Le guide du démocrate ou Les clés pour gérer une vie sans projet

Mise en scène de Simon Délétang, avec Lise Chevalier, Steven Favournoux, François Rabette. Du 13 novembre au 6 décembre 2012.

mardi, 13 novembre 2012

Hollande : le blagueur au pied du mur

L’hyper-présidence n’a pas été inventée par Sarkozy, mais par Chirac et  Jospin qui de concert ont fait voter le quinquennat : en voulant jouer le Mitterrand qui a le temps, Hollande s’est placé en porte à faux par rapport aux nouvelles règles du job présidentiel, comme disent les obamaniesques amerloques, et passe auprès d'une majorité de Français pour un décisionnaire trop mou, indécis, provincial : pour redorer cette image déplorable, il fait appel aujourd’hui à une recette qui peut être efficace, à condition d’en recadrer les codes dans le monde actuel et de ne pas la jouer sur le mode de la restauration : la conférence de presse présidentielle.

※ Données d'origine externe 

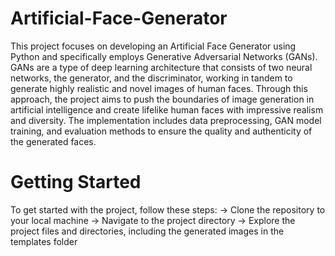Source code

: # Artificial-Face-Generator
This project focuses on developing an Artificial Face Generator using Python and specifically employs Generative Adversarial Networks (GANs). 
GANs are a type of deep learning architecture that consists of two neural networks, the generator, and the discriminator, working in tandem to generate highly realistic and novel images of human faces. Through this approach, the project aims to push the boundaries of image generation in artificial intelligence and create lifelike human faces with impressive realism and diversity. The implementation includes data preprocessing, GAN model training, and evaluation methods to ensure the quality and authenticity of the generated faces.
# Getting Started
To get started with the project, follow these steps:
  -> Clone the repository to your local machine
  -> Navigate to the project directory
  -> Explore the project files and directories, including the generated images in the templates folder
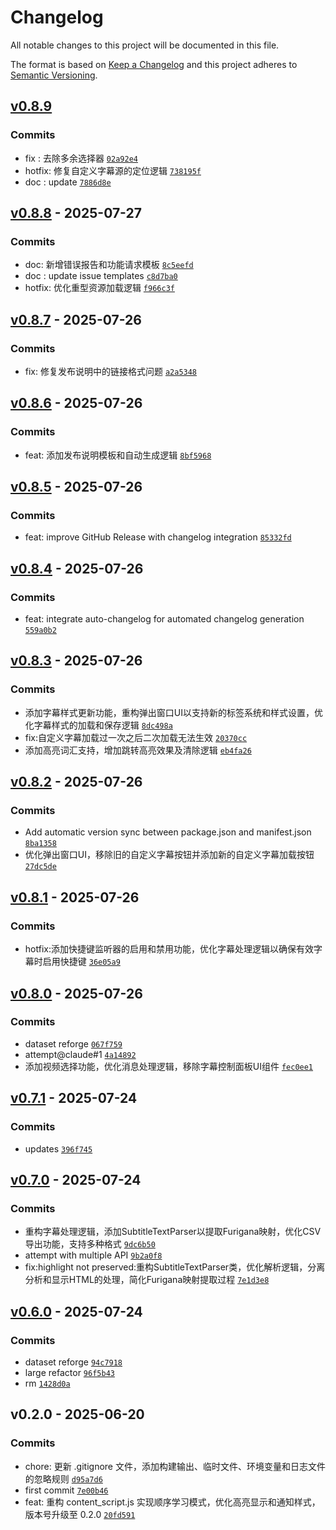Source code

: # Changelog

All notable changes to this project will be documented in this file.

The format is based on [Keep a Changelog](https://keepachangelog.com/en/1.0.0/)
and this project adheres to [Semantic Versioning](https://semver.org/spec/v2.0.0.html).

## [v0.8.9](https://github.com/metrovoc/immersive-memorize/compare/v0.8.8...v0.8.9)

### Commits

- fix : 去除多余选择器 [`02a92e4`](https://github.com/metrovoc/immersive-memorize/commit/02a92e497d49ea3cc4c0d48f4eaa11d098d6a021)
- hotfix: 修复自定义字幕源的定位逻辑 [`738195f`](https://github.com/metrovoc/immersive-memorize/commit/738195f4d97c09c3c4a0294f96a223be27f691b4)
- doc : update [`7886d8e`](https://github.com/metrovoc/immersive-memorize/commit/7886d8e5739b831e4be87e95f373b290d9e4e202)

## [v0.8.8](https://github.com/metrovoc/immersive-memorize/compare/v0.8.7...v0.8.8) - 2025-07-27

### Commits

- doc: 新增错误报告和功能请求模板 [`8c5eefd`](https://github.com/metrovoc/immersive-memorize/commit/8c5eefda23afaa5a676dbc03da351cf1d07b9964)
- doc : update issue templates [`c8d7ba0`](https://github.com/metrovoc/immersive-memorize/commit/c8d7ba08a10f17316e9556b2d23a3405730f56fe)
- hotfix: 优化重型资源加载逻辑 [`f966c3f`](https://github.com/metrovoc/immersive-memorize/commit/f966c3f74767cd964b6f572495401c742a910eb2)

## [v0.8.7](https://github.com/metrovoc/immersive-memorize/compare/v0.8.6...v0.8.7) - 2025-07-26

### Commits

- fix: 修复发布说明中的链接格式问题 [`a2a5348`](https://github.com/metrovoc/immersive-memorize/commit/a2a5348513cb1b1e20f5dd52d9a2719e1fea086c)

## [v0.8.6](https://github.com/metrovoc/immersive-memorize/compare/v0.8.5...v0.8.6) - 2025-07-26

### Commits

- feat: 添加发布说明模板和自动生成逻辑 [`8bf5968`](https://github.com/metrovoc/immersive-memorize/commit/8bf59685fbb72039ea3d95c24c75c4fd260a4ce9)

## [v0.8.5](https://github.com/metrovoc/immersive-memorize/compare/v0.8.4...v0.8.5) - 2025-07-26

### Commits

- feat: improve GitHub Release with changelog integration [`85332fd`](https://github.com/metrovoc/immersive-memorize/commit/85332fd0139f24bbddb649b19aa74ee544222847)

## [v0.8.4](https://github.com/metrovoc/immersive-memorize/compare/v0.8.3...v0.8.4) - 2025-07-26

### Commits

- feat: integrate auto-changelog for automated changelog generation [`559a0b2`](https://github.com/metrovoc/immersive-memorize/commit/559a0b2c2c9f2e9e9c68e3d6b47a0c89531ec49f)

## [v0.8.3](https://github.com/metrovoc/immersive-memorize/compare/v0.8.2...v0.8.3) - 2025-07-26

### Commits

- 添加字幕样式更新功能，重构弹出窗口UI以支持新的标签系统和样式设置，优化字幕样式的加载和保存逻辑 [`8dc498a`](https://github.com/metrovoc/immersive-memorize/commit/8dc498ad7925c06e9332c7dd0daff3c5b89c8826)
- fix:自定义字幕加载过一次之后二次加载无法生效 [`20370cc`](https://github.com/metrovoc/immersive-memorize/commit/20370cc10a2bdf250a01c02af0571ee3bc2267b4)
- 添加高亮词汇支持，增加跳转高亮效果及清除逻辑 [`eb4fa26`](https://github.com/metrovoc/immersive-memorize/commit/eb4fa26d7d8eee7825e160a741b2ecfd50cd16aa)

## [v0.8.2](https://github.com/metrovoc/immersive-memorize/compare/v0.8.1...v0.8.2) - 2025-07-26

### Commits

- Add automatic version sync between package.json and manifest.json [`8ba1358`](https://github.com/metrovoc/immersive-memorize/commit/8ba135894b8ae1144eb7c18725855c15ee908787)
- 优化弹出窗口UI，移除旧的自定义字幕按钮并添加新的自定义字幕加载按钮 [`27dc5de`](https://github.com/metrovoc/immersive-memorize/commit/27dc5de2090f74a05a6c09d5540599828d78eb26)

## [v0.8.1](https://github.com/metrovoc/immersive-memorize/compare/v0.8.0...v0.8.1) - 2025-07-26

### Commits

- hotfix:添加快捷键监听器的启用和禁用功能，优化字幕处理逻辑以确保有效字幕时启用快捷键 [`36e05a9`](https://github.com/metrovoc/immersive-memorize/commit/36e05a947a72129e1521f338e1eeeafa777bcc05)

## [v0.8.0](https://github.com/metrovoc/immersive-memorize/compare/v0.7.1...v0.8.0) - 2025-07-26

### Commits

- dataset reforge [`067f759`](https://github.com/metrovoc/immersive-memorize/commit/067f759b85e1abab1b156d095566a3ff10772af2)
- attempt@claude#1 [`4a14892`](https://github.com/metrovoc/immersive-memorize/commit/4a14892dbf5e004009e63f6521703156ebb92f13)
- 添加视频选择功能，优化消息处理逻辑，移除字幕控制面板UI组件 [`fec0ee1`](https://github.com/metrovoc/immersive-memorize/commit/fec0ee18c2416a5df968f50d4187246f14b5a45d)

## [v0.7.1](https://github.com/metrovoc/immersive-memorize/compare/v0.7.0...v0.7.1) - 2025-07-24

### Commits

- updates [`396f745`](https://github.com/metrovoc/immersive-memorize/commit/396f745157c4ecca14d26bb5f0e2f0c87d90d299)

## [v0.7.0](https://github.com/metrovoc/immersive-memorize/compare/v0.6.0...v0.7.0) - 2025-07-24

### Commits

- 重构字幕处理逻辑，添加SubtitleTextParser以提取Furigana映射，优化CSV导出功能，支持多种格式 [`9dc6b50`](https://github.com/metrovoc/immersive-memorize/commit/9dc6b507c1367a978b684174fcfd8ef23b1e82b0)
- attempt with multiple API [`9b2a0f8`](https://github.com/metrovoc/immersive-memorize/commit/9b2a0f8198481f6d8b547415bab0b0895781c280)
- fix:highlight not preserved:重构SubtitleTextParser类，优化解析逻辑，分离分析和显示HTML的处理，简化Furigana映射提取过程 [`7e1d3e8`](https://github.com/metrovoc/immersive-memorize/commit/7e1d3e881fdee9024b31769b4535c12562bbc935)

## [v0.6.0](https://github.com/metrovoc/immersive-memorize/compare/v0.2.0...v0.6.0) - 2025-07-24

### Commits

- dataset reforge [`94c7918`](https://github.com/metrovoc/immersive-memorize/commit/94c7918cbc7dae9f7a838560464c9332fc147bd4)
- large refactor [`96f5b43`](https://github.com/metrovoc/immersive-memorize/commit/96f5b4381dafa726dbd7acb8376d86af53310cff)
- rm [`1428d0a`](https://github.com/metrovoc/immersive-memorize/commit/1428d0ad8f365dacd6349343b9adc3706f2e6ec4)

## v0.2.0 - 2025-06-20

### Commits

- chore: 更新 .gitignore 文件，添加构建输出、临时文件、环境变量和日志文件的忽略规则 [`d95a7d6`](https://github.com/metrovoc/immersive-memorize/commit/d95a7d6d62073137313bc90d00129085ba774828)
- first commit [`7e00b46`](https://github.com/metrovoc/immersive-memorize/commit/7e00b46527d33e6aaa9305b8d7096a250a8f9b18)
- feat: 重构 content_script.js 实现顺序学习模式，优化高亮显示和通知样式，版本号升级至 0.2.0 [`20fd591`](https://github.com/metrovoc/immersive-memorize/commit/20fd59144e27e0626f1982874088268f02445990)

Car la conférence de presse est un exercice désuet, datant des temps anciens où l’on croyait que l’histoire était faite par les grands hommes. De temps en temps, ces grands hommes sortaient de leurs palais, le visage nimbé de cette patine très spéciale que confère l’exercice des grandes responsabilités. Ils se présentaient devant une assemblée non moins spéciale réunie pour l’occasion sur du mobilier ancien Régime, tous membres de la caste des journalistes accrédités à tutoyer les grands de ce monde,  VRP patentés de ce quatrième pouvoir reconnu par Tocqueville depuis 1833 dans De la démocratie en Amérique, celui de la presse écrite. On les appelait des capitaines d’opinions, et leurs patrons, François Mouthon, Elie Blois, Jean Prouvost, à l’image de Citizen Kane, étaient des magnats de la rive droite craints et respectés. Ce petit clan, auquel s’adjoignait celui des reporters, disposait à lui seul du pouvoir d’informer un lectorat gigantesque et encore sensible à ce que Lasswell nomma en ces temps « la seringue hypodermique », lectorat devant lequel celui du Figaro, du Monde, de Libé et de toute la presse régionale fait mine d’une véritable peau de chagrin.

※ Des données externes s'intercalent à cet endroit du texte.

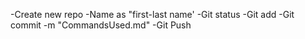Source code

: -Create new repo 
-Name as "first-last name'
-Git status
-Git add 
-Git commit -m "CommandsUsed.md"
-Git Push
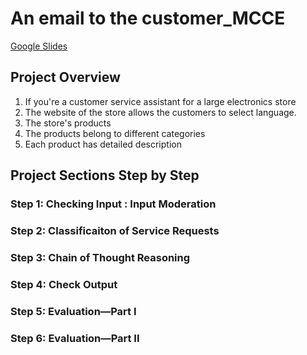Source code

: # An email to the customer_MCCE
[Google Slides](https://docs.google.com/presentation/d/1_MgqojZY1ug6ObtVuR0_PZEqpPUlQ9ck/edit?usp=share_link&ouid=108536594603475091088&rtpof=true&sd=true)

## Project Overview
1. If you're a customer service assistant for a large electronics store
2. The website of the store allows the customers to select language.
3. The store's products
4. The products belong to different categories
5. Each product has detailed description



## Project Sections Step by Step
### Step 1: Checking Input : Input Moderation
### Step 2: Classificaiton of Service Requests 
### Step 3: Chain of Thought Reasoning
### Step 4: Check Output
### Step 5: Evaluation—Part I
### Step 6: Evaluation—Part II

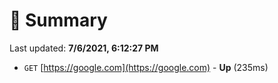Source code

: # 📖 Summary
Last updated: **7/6/2021, 6:12:27 PM**

- `GET` [https://google.com](https://google.com) - **Up** (235ms)

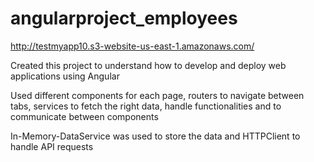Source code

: # angularproject_employees

http://testmyapp10.s3-website-us-east-1.amazonaws.com/

Created this project to understand how to develop and deploy web applications using Angular

Used different components for each page, routers to navigate between tabs, services to fetch the right data, handle functionalities and to communicate between components

In-Memory-DataService was used to store the data and HTTPClient to handle API requests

On comprend pourquoi la réunion de cette micro société, dans une mise en scène républicaine bien ritualisée, formait un enjeu de taille pour le pouvoir politique : au centre d’un intérêt supposé (celui de l’homme du peuple dont les journalistes figuraient déjà la matière cérébrale), établi en sa Cour moderne bruissant de rumeurs, se donne à entendre l’élu, tel un monarque singulier sur son trône, condescendant à livrer la doctrine de son action au « corps intermédiaire » reconnu dans sa pré-éminence.

Dans la scénographie autoritaire du pouvoir démocratique, la conférence de presse présidentielle jouait donc un rôle majeur. Elle a connu ses heures de gloire lorsque la presse elle-même connut le sien, sous la Troisième République. C’est à cette époque que le président américain Roosevelt, communiquant hors pair, inventa la seule représentation susceptible de la surpasser en popularité (à condition qu’elle fût réussie), la fameuse causerie au coin du feu, l’adresse directe au public, terme qui remplaça peu à peu le mot peuple.  « Roosevelt savait que son auditoire était mondial et que tout ce qu’il disait pouvait servir à alimenter la propagande qui envahissait les ondes ». (1)

 

En France, le maître incontesté de l’exercice fut Charles de Gaulle : dès 1946, en tant que chef du gouvernement provisoire, et jusqu’en 1968, il émailla son action de ces pauses qui lui permettaient de manifester devant les journalistes  une figure à la fois autoritaire et complice, hautaine et familière : bien plus que le contenu, la conférence de presse devenait le marqueur d’une posture, du type de relation paternaliste que le monarque cherche à instituer avec ses sujets.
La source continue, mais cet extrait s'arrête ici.